• [EXERCISE BRIEF]:
Quote exactly and only this range of lines in the data below: the line that holds "## 12-Step Optimization Plan" to the line that holds "other chunks >500KB", both included.

• [DATA FOR ANALYSIS]:
◆ ◆ ◆ ◆
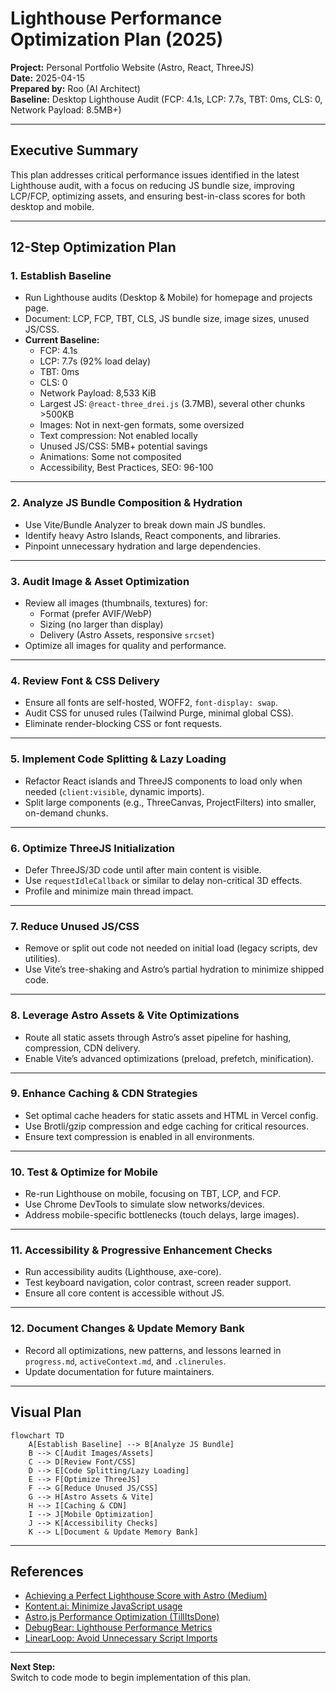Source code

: # Lighthouse Performance Optimization Plan (2025)

**Project:** Personal Portfolio Website (Astro, React, ThreeJS)  
**Date:** 2025-04-15  
**Prepared by:** Roo (AI Architect)  
**Baseline:** Desktop Lighthouse Audit (FCP: 4.1s, LCP: 7.7s, TBT: 0ms, CLS: 0, Network Payload: 8.5MB+)

---

## Executive Summary

This plan addresses critical performance issues identified in the latest Lighthouse audit, with a focus on reducing JS bundle size, improving LCP/FCP, optimizing assets, and ensuring best-in-class scores for both desktop and mobile.

---

## 12-Step Optimization Plan

### 1. Establish Baseline
- Run Lighthouse audits (Desktop & Mobile) for homepage and projects page.
- Document: LCP, FCP, TBT, CLS, JS bundle size, image sizes, unused JS/CSS.
- **Current Baseline:**  
  - FCP: 4.1s  
  - LCP: 7.7s (92% load delay)  
  - TBT: 0ms  
  - CLS: 0  
  - Network Payload: 8,533 KiB  
  - Largest JS: `@react-three_drei.js` (3.7MB), several other chunks >500KB  
  - Images: Not in next-gen formats, some oversized  
  - Text compression: Not enabled locally  
  - Unused JS/CSS: 5MB+ potential savings  
  - Animations: Some not composited  
  - Accessibility, Best Practices, SEO: 96-100

---

### 2. Analyze JS Bundle Composition & Hydration
- Use Vite/Bundle Analyzer to break down main JS bundles.
- Identify heavy Astro Islands, React components, and libraries.
- Pinpoint unnecessary hydration and large dependencies.

---

### 3. Audit Image & Asset Optimization
- Review all images (thumbnails, textures) for:
  - Format (prefer AVIF/WebP)
  - Sizing (no larger than display)
  - Delivery (Astro Assets, responsive `srcset`)
- Optimize all images for quality and performance.

---

### 4. Review Font & CSS Delivery
- Ensure all fonts are self-hosted, WOFF2, `font-display: swap`.
- Audit CSS for unused rules (Tailwind Purge, minimal global CSS).
- Eliminate render-blocking CSS or font requests.

---

### 5. Implement Code Splitting & Lazy Loading
- Refactor React islands and ThreeJS components to load only when needed (`client:visible`, dynamic imports).
- Split large components (e.g., ThreeCanvas, ProjectFilters) into smaller, on-demand chunks.

---

### 6. Optimize ThreeJS Initialization
- Defer ThreeJS/3D code until after main content is visible.
- Use `requestIdleCallback` or similar to delay non-critical 3D effects.
- Profile and minimize main thread impact.

---

### 7. Reduce Unused JS/CSS
- Remove or split out code not needed on initial load (legacy scripts, dev utilities).
- Use Vite’s tree-shaking and Astro’s partial hydration to minimize shipped code.

---

### 8. Leverage Astro Assets & Vite Optimizations
- Route all static assets through Astro’s asset pipeline for hashing, compression, CDN delivery.
- Enable Vite’s advanced optimizations (preload, prefetch, minification).

---

### 9. Enhance Caching & CDN Strategies
- Set optimal cache headers for static assets and HTML in Vercel config.
- Use Brotli/gzip compression and edge caching for critical resources.
- Ensure text compression is enabled in all environments.

---

### 10. Test & Optimize for Mobile
- Re-run Lighthouse on mobile, focusing on TBT, LCP, and FCP.
- Use Chrome DevTools to simulate slow networks/devices.
- Address mobile-specific bottlenecks (touch delays, large images).

---

### 11. Accessibility & Progressive Enhancement Checks
- Run accessibility audits (Lighthouse, axe-core).
- Test keyboard navigation, color contrast, screen reader support.
- Ensure all core content is accessible without JS.

---

### 12. Document Changes & Update Memory Bank
- Record all optimizations, new patterns, and lessons learned in `progress.md`, `activeContext.md`, and `.clinerules`.
- Update documentation for future maintainers.

---

## Visual Plan

```mermaid
flowchart TD
    A[Establish Baseline] --> B[Analyze JS Bundle]
    B --> C[Audit Images/Assets]
    C --> D[Review Font/CSS]
    D --> E[Code Splitting/Lazy Loading]
    E --> F[Optimize ThreeJS]
    F --> G[Reduce Unused JS/CSS]
    G --> H[Astro Assets & Vite]
    H --> I[Caching & CDN]
    I --> J[Mobile Optimization]
    J --> K[Accessibility Checks]
    K --> L[Document & Update Memory Bank]
```

---

## References

- [Achieving a Perfect Lighthouse Score with Astro (Medium)](https://medium.com/@nicholassanti/achieving-a-perfect-lighthouse-score-with-astro-612a20e10061)
- [Kontent.ai: Minimize JavaScript usage](https://kontent.ai/blog/site-performance-tips-lighthouse-score/)
- [Astro.js Performance Optimization (TillItsDone)](https://tillitsdone.com/blogs/astro-js-performance-optimization/)
- [DebugBear: Lighthouse Performance Metrics](https://www.debugbear.com/docs/metrics/lighthouse-performance)
- [LinearLoop: Avoid Unnecessary Script Imports](https://www.linearloop.io/blog/google-lighthouse-score-100)

---

**Next Step:**  
Switch to code mode to begin implementation of this plan.
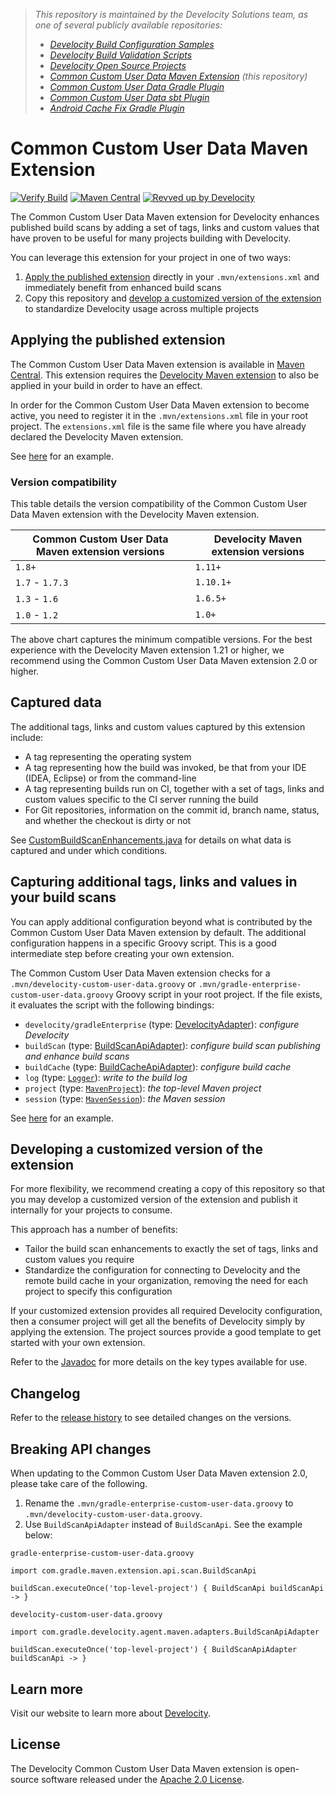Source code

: > _This repository is maintained by the Develocity Solutions team, as one of several publicly available repositories:_
> - _[Develocity Build Configuration Samples][develocity-build-config-samples]_
> - _[Develocity Build Validation Scripts][develocity-build-validation-scripts]_
> - _[Develocity Open Source Projects][develocity-oss-projects]_
> - _[Common Custom User Data Maven Extension][ccud-maven-extension] (this repository)_
> - _[Common Custom User Data Gradle Plugin][ccud-gradle-plugin]_
> - _[Common Custom User Data sbt Plugin][ccud-sbt-plugin]_ 
> - _[Android Cache Fix Gradle Plugin][android-cache-fix-plugin]_

# Common Custom User Data Maven Extension

[![Verify Build](https://github.com/gradle/common-custom-user-data-maven-extension/actions/workflows/build-verification.yml/badge.svg?branch=main)](https://github.com/gradle/common-custom-user-data-maven-extension/actions/workflows/build-verification.yml)
[![Maven Central](https://img.shields.io/maven-central/v/com.gradle/common-custom-user-data-maven-extension)](https://search.maven.org/artifact/com.gradle/common-custom-user-data-maven-extension)
[![Revved up by Develocity](https://img.shields.io/badge/Revved%20up%20by-Develocity-06A0CE?logo=Gradle&labelColor=02303A)](https://ge.solutions-team.gradle.com/scans)

The Common Custom User Data Maven extension for Develocity enhances published build scans
by adding a set of tags, links and custom values that have proven to be useful for many projects building with Develocity.

You can leverage this extension for your project in one of two ways:
1. [Apply the published extension](#applying-the-published-extension) directly in your `.mvn/extensions.xml` and immediately benefit from enhanced build scans
2. Copy this repository and [develop a customized version of the extension](#developing-a-customized-version-of-the-extension) to standardize Develocity usage across multiple projects

## Applying the published extension

The Common Custom User Data Maven extension is available in [Maven Central](https://search.maven.org/artifact/com.gradle/common-custom-user-data-maven-extension). This extension
requires the [Develocity Maven extension](https://search.maven.org/artifact/com.gradle/gradle-enterprise-maven-extension) to also be applied in your build in order to have
an effect.

In order for the Common Custom User Data Maven extension to become active, you need to register it in the `.mvn/extensions.xml` file in your root project. The `extensions.xml` file
is the same file where you have already declared the Develocity Maven extension.

See [here](.mvn/extensions.xml) for an example.

### Version compatibility

This table details the version compatibility of the Common Custom User Data Maven extension with the Develocity Maven extension.

| Common Custom User Data Maven extension versions | Develocity Maven extension versions        |
| ------------------------------------------------ | ------------------------------------------ |
| `1.8+`                                           | `1.11+`                                    |
| `1.7` - `1.7.3`                                  | `1.10.1+`                                  |
| `1.3` - `1.6`                                    | `1.6.5+`                                   |
| `1.0` - `1.2`                                    | `1.0+`                                     |

The above chart captures the minimum compatible versions. For the best experience with the Develocity Maven extension 1.21 or higher, we recommend using the Common Custom User Data Maven extension 2.0 or higher.

## Captured data

The additional tags, links and custom values captured by this extension include:
- A tag representing the operating system
- A tag representing how the build was invoked, be that from your IDE (IDEA, Eclipse) or from the command-line
- A tag representing builds run on CI, together with a set of tags, links and custom values specific to the CI server running the build
- For Git repositories, information on the commit id, branch name, status, and whether the checkout is dirty or not

See [CustomBuildScanEnhancements.java](./src/main/java/com/gradle/CustomBuildScanEnhancements.java) for details on what data is
captured and under which conditions.

## Capturing additional tags, links and values in your build scans

You can apply additional configuration beyond what is contributed by the Common Custom User Data Maven extension by default. The additional configuration happens in a specific
Groovy script. This is a good intermediate step before creating your own extension.

The Common Custom User Data Maven extension checks for a `.mvn/develocity-custom-user-data.groovy` or `.mvn/gradle-enterprise-custom-user-data.groovy` Groovy script in your root project. If the file exists, it evaluates
the script with the following bindings:

- `develocity/gradleEnterprise` (type: [DevelocityAdapter](https://github.com/gradle/develocity-agent-adapters/blob/main/develocity-maven-extension-adapters/src/compatibilityApi/java/com/gradle/develocity/agent/maven/adapters/DevelocityAdapter.java)): _configure Develocity_
- `buildScan` (type: [BuildScanApiAdapter](https://github.com/gradle/develocity-agent-adapters/blob/main/develocity-maven-extension-adapters/src/compatibilityApi/java/com/gradle/develocity/agent/maven/adapters/BuildScanApiAdapter.java)): _configure build scan publishing and enhance build scans_
- `buildCache` (type: [BuildCacheApiAdapter](https://github.com/gradle/develocity-agent-adapters/blob/main/develocity-maven-extension-adapters/src/compatibilityApi/java/com/gradle/develocity/agent/maven/adapters/BuildCacheApiAdapter.java)): _configure build cache_
- `log` (type: [`Logger`](http://www.slf4j.org/apidocs/org/slf4j/Logger.html)): _write to the build log_
- `project` (type: [`MavenProject`](https://maven.apache.org/ref/current/maven-core/apidocs/org/apache/maven/project/MavenProject.html)): _the top-level Maven project_
- `session` (type: [`MavenSession`](https://maven.apache.org/ref/current/maven-core/apidocs/org/apache/maven/execution/MavenSession.html)): _the Maven session_

See [here](.mvn/develocity-custom-user-data.groovy) for an example.

## Developing a customized version of the extension

For more flexibility, we recommend creating a copy of this repository so that you may develop a customized version of the extension and publish it internally for your projects to consume.

This approach has a number of benefits:
- Tailor the build scan enhancements to exactly the set of tags, links and custom values you require
- Standardize the configuration for connecting to Develocity and the remote build cache in your organization, removing the need for each project to specify this configuration

If your customized extension provides all required Develocity configuration, then a consumer project will get all the benefits of Develocity simply by applying the extension. The
project sources provide a good template to get started with your own extension.

Refer to the [Javadoc](https://docs.gradle.com/enterprise/maven-extension/api/) for more details on the key types available for use.

## Changelog

Refer to the [release history](https://github.com/gradle/common-custom-user-data-maven-extension/releases) to see detailed changes on the versions.

## Breaking API changes

When updating to the Common Custom User Data Maven extension 2.0, please take care of the following.

1. Rename the `.mvn/gradle-enterprise-custom-user-data.groovy` to `.mvn/develocity-custom-user-data.groovy`.
2. Use `BuildScanApiAdapter` instead of `BuildScanApi`. See the example below:

`gradle-enterprise-custom-user-data.groovy`
```
import com.gradle.maven.extension.api.scan.BuildScanApi

buildScan.executeOnce('top-level-project') { BuildScanApi buildScanApi -> }
```
`develocity-custom-user-data.groovy`
```
import com.gradle.develocity.agent.maven.adapters.BuildScanApiAdapter

buildScan.executeOnce('top-level-project') { BuildScanApiAdapter buildScanApi -> }
```

## Learn more

Visit our website to learn more about [Develocity][develocity].

## License

The Develocity Common Custom User Data Maven extension is open-source software released under the [Apache 2.0 License][apache-license].

[develocity-build-config-samples]: https://github.com/gradle/develocity-build-config-samples
[develocity-build-validation-scripts]: https://github.com/gradle/gradle-enterprise-build-validation-scripts
[develocity-oss-projects]: https://github.com/gradle/develocity-oss-projects
[ccud-gradle-plugin]: https://github.com/gradle/common-custom-user-data-gradle-plugin
[ccud-maven-extension]: https://github.com/gradle/common-custom-user-data-maven-extension
[ccud-sbt-plugin]: https://github.com/gradle/common-custom-user-data-sbt-plugin
[android-cache-fix-plugin]: https://github.com/gradle/android-cache-fix-gradle-plugin
[develocity]: https://gradle.com/develocity
[apache-license]: https://www.apache.org/licenses/LICENSE-2.0.html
◆ ◆ ◆ ◆
• [REPLY]:
## 12-Step Optimization Plan

### 1. Establish Baseline
- Run Lighthouse audits (Desktop & Mobile) for homepage and projects page.
- Document: LCP, FCP, TBT, CLS, JS bundle size, image sizes, unused JS/CSS.
- **Current Baseline:**  
  - FCP: 4.1s  
  - LCP: 7.7s (92% load delay)  
  - TBT: 0ms  
  - CLS: 0  
  - Network Payload: 8,533 KiB  
  - Largest JS: `@react-three_drei.js` (3.7MB), several other chunks >500KB  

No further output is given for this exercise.